Als Nachweis für seine Gabe, mit dem politischen Gegner, den Republikanern, Kompromisse finden zu können, rühmte sich Biden neulich etwas salopp seiner guten Kontakte zu zwei Senatoren, die vor vielen Jahren Anhänger der Rassentrennung von Schwarzen und Weißen waren. Für Harris (54), Tochter von Einwanderern aus Indien und Jamaika, ein Unding.

Kamala Harris griff Joe Biden scharf an.
Kamala Harris griff Joe Biden scharf an. © Reuters | MIKE SEGAR

Sie nannte Bidens Worte zur Segregation „schmerzhaft” und ging den Parteikollegen mimisch so scharf an, dass die Luft auf der Bühne zu brennen schien. Harris’ Botschaft war unüberhörbar: Joe, es wird kein Kinderspiel für dich.

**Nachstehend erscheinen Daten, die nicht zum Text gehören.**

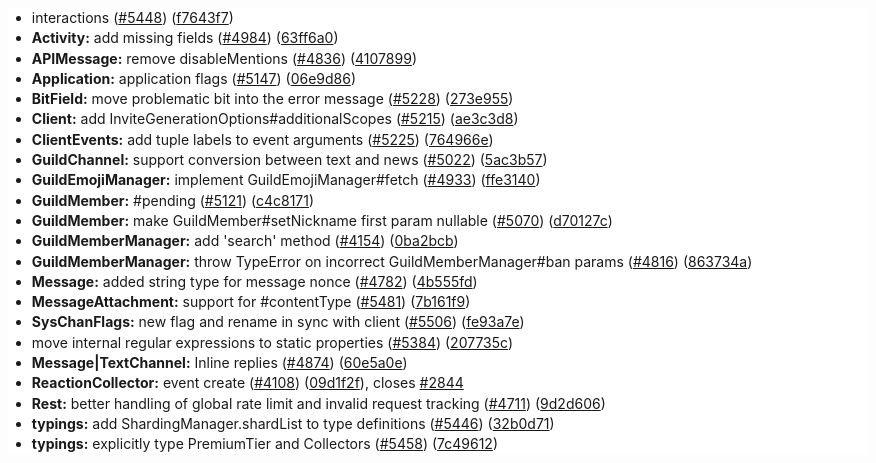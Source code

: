 * interactions ([#5448](https://github.com/discordjs/discord.js/issues/5448)) ([f7643f7](https://github.com/discordjs/discord.js/commit/f7643f7bbe64003ad8b221006190dd15529651e9))
* **Activity:** add missing fields ([#4984](https://github.com/discordjs/discord.js/issues/4984)) ([63ff6a0](https://github.com/discordjs/discord.js/commit/63ff6a07ebcba7e9134e3902e338e8dc6564ee63))
* **APIMessage:** remove disableMentions ([#4836](https://github.com/discordjs/discord.js/issues/4836)) ([4107899](https://github.com/discordjs/discord.js/commit/41078997aefce2a9e683b9805aad6436612a3aa7))
* **Application:** application flags ([#5147](https://github.com/discordjs/discord.js/issues/5147)) ([06e9d86](https://github.com/discordjs/discord.js/commit/06e9d86cb3dd11708c9cdd81f15970979e5b090d))
* **BitField:** move problematic bit into the error message ([#5228](https://github.com/discordjs/discord.js/issues/5228)) ([273e955](https://github.com/discordjs/discord.js/commit/273e9557be68eb1c2466f29e1c41e9b146a777c1))
* **Client:** add InviteGenerationOptions#additionalScopes ([#5215](https://github.com/discordjs/discord.js/issues/5215)) ([ae3c3d8](https://github.com/discordjs/discord.js/commit/ae3c3d80ee603fc46a28140107cb90c81da0afc9))
* **ClientEvents:** add tuple labels to event arguments ([#5225](https://github.com/discordjs/discord.js/issues/5225)) ([764966e](https://github.com/discordjs/discord.js/commit/764966e398e693a5ec868bc22d722f8518656b3a))
* **GuildChannel:** support conversion between text and news  ([#5022](https://github.com/discordjs/discord.js/issues/5022)) ([5ac3b57](https://github.com/discordjs/discord.js/commit/5ac3b57f9bd53d1c20549a70942b023826f6f726))
* **GuildEmojiManager:** implement GuildEmojiManager#fetch ([#4933](https://github.com/discordjs/discord.js/issues/4933)) ([ffe3140](https://github.com/discordjs/discord.js/commit/ffe31405ff559202be55473db7e8b34894fbf4a7))
* **GuildMember:** #pending ([#5121](https://github.com/discordjs/discord.js/issues/5121)) ([c4c8171](https://github.com/discordjs/discord.js/commit/c4c817116f868cedb4ec20bcbf90b9b3d382621e))
* **GuildMember:** make GuildMember#setNickname first param nullable ([#5070](https://github.com/discordjs/discord.js/issues/5070)) ([d70127c](https://github.com/discordjs/discord.js/commit/d70127cee69e66e87702a6db4b58ad12aa85f96c))
* **GuildMemberManager:** add 'search' method ([#4154](https://github.com/discordjs/discord.js/issues/4154)) ([0ba2bcb](https://github.com/discordjs/discord.js/commit/0ba2bcb54582b38ee8eec8d1547b979bf1b7c755))
* **GuildMemberManager:** throw TypeError on incorrect GuildMemberManager#ban params ([#4816](https://github.com/discordjs/discord.js/issues/4816)) ([863734a](https://github.com/discordjs/discord.js/commit/863734aba46c5e0d04fbc83d2ed314726bddcbc2))
* **Message:** added string type for message nonce ([#4782](https://github.com/discordjs/discord.js/issues/4782)) ([4b555fd](https://github.com/discordjs/discord.js/commit/4b555fdf4c3b35fa0ea284f9cd56765ecb608b89))
* **MessageAttachment:** support for #contentType ([#5481](https://github.com/discordjs/discord.js/issues/5481)) ([7b161f9](https://github.com/discordjs/discord.js/commit/7b161f93a040a6bdce6e7e26d7a3c3b6c61a04fd))
* **SysChanFlags:** new flag and rename in sync with client ([#5506](https://github.com/discordjs/discord.js/issues/5506)) ([fe93a7e](https://github.com/discordjs/discord.js/commit/fe93a7e084189b54b8af82461809dee1da112b75))
* move internal regular expressions to static properties ([#5384](https://github.com/discordjs/discord.js/issues/5384)) ([207735c](https://github.com/discordjs/discord.js/commit/207735cedcf9a998571a328c7c7b2414d3ebe9d5))
* **Message|TextChannel:** Inline replies ([#4874](https://github.com/discordjs/discord.js/issues/4874)) ([60e5a0e](https://github.com/discordjs/discord.js/commit/60e5a0e46f57cf297b66f1a940d24a20f46b5319))
* **ReactionCollector:** event create ([#4108](https://github.com/discordjs/discord.js/issues/4108)) ([09d1f2f](https://github.com/discordjs/discord.js/commit/09d1f2f18f5ec536bb25156553986fee51c80d1e)), closes [#2844](https://github.com/discordjs/discord.js/issues/2844)
* **Rest:** better handling of global rate limit and invalid request tracking ([#4711](https://github.com/discordjs/discord.js/issues/4711)) ([9d2d606](https://github.com/discordjs/discord.js/commit/9d2d60691eb4bde729f40fb633ae257cf5bc6545))
* **typings:** add ShardingManager.shardList to type definitions ([#5446](https://github.com/discordjs/discord.js/issues/5446)) ([32b0d71](https://github.com/discordjs/discord.js/commit/32b0d71af7e3afc401898753b1e8cb1e991b70e7))
* **typings:** explicitly type PremiumTier and Collectors ([#5458](https://github.com/discordjs/discord.js/issues/5458)) ([7c49612](https://github.com/discordjs/discord.js/commit/7c49612d4bedfe13f7ed676c125cc7f7f33596df))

Auch Elizabeth Warren präsentiert sich stark

Dass eine Frau für die stärkste Szene sorgte, fügt sich ins Bild. Bereits am Vortag, als die anderen zehn demokratischen Möchtegern-Trump-Herausforderer, zwei Stunden lang um Sympathien für sich und ihre Konzepte buhlen durften, war es Elizabeth Warren, die nach Meinung von US-Medien und Analysten den nachhaltigsten Eindruck hinterließ.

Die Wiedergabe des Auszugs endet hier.